ACTIVITY - A faithful copy is required: retype the records from their first line through the line with "Further develop and", and omit the pictures.

(Rendered images with source text)
========

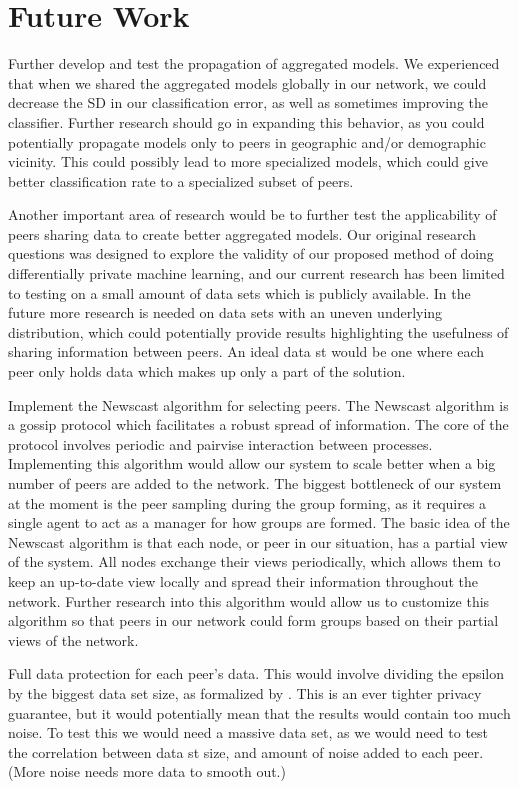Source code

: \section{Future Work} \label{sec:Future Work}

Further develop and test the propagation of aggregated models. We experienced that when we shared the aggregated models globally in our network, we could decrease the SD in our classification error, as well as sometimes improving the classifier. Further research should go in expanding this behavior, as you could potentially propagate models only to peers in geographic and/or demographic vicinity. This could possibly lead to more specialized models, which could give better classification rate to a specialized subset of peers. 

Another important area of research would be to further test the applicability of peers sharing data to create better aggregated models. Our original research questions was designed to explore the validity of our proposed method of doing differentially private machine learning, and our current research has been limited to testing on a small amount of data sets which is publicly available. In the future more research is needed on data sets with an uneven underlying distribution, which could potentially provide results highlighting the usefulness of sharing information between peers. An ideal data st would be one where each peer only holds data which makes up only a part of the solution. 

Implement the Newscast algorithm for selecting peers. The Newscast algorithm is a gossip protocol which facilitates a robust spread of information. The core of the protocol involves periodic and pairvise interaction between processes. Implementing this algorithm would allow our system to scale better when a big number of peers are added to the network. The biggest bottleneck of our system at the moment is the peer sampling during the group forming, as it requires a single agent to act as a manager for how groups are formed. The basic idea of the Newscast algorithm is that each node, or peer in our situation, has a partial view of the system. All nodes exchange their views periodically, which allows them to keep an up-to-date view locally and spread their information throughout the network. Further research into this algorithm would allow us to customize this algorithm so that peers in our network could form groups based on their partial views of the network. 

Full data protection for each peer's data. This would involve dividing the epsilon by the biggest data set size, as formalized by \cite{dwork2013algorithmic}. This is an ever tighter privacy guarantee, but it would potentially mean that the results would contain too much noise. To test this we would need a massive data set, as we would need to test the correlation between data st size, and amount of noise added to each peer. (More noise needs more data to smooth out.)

========

TASK OUTPUT -
Source code

: \section{Future Work} \label{sec:Future Work}

Further develop and test the propagation of aggregated models. We experienced that when we shared the aggregated models globally in our network, we could decrease the SD in our classification error, as well as sometimes improving the classifier. Further research should go in expanding this behavior, as you could potentially propagate models only to peers in geographic and/or demographic vicinity. This could possibly lead to more specialized models, which could give better classification rate to a specialized subset of peers. 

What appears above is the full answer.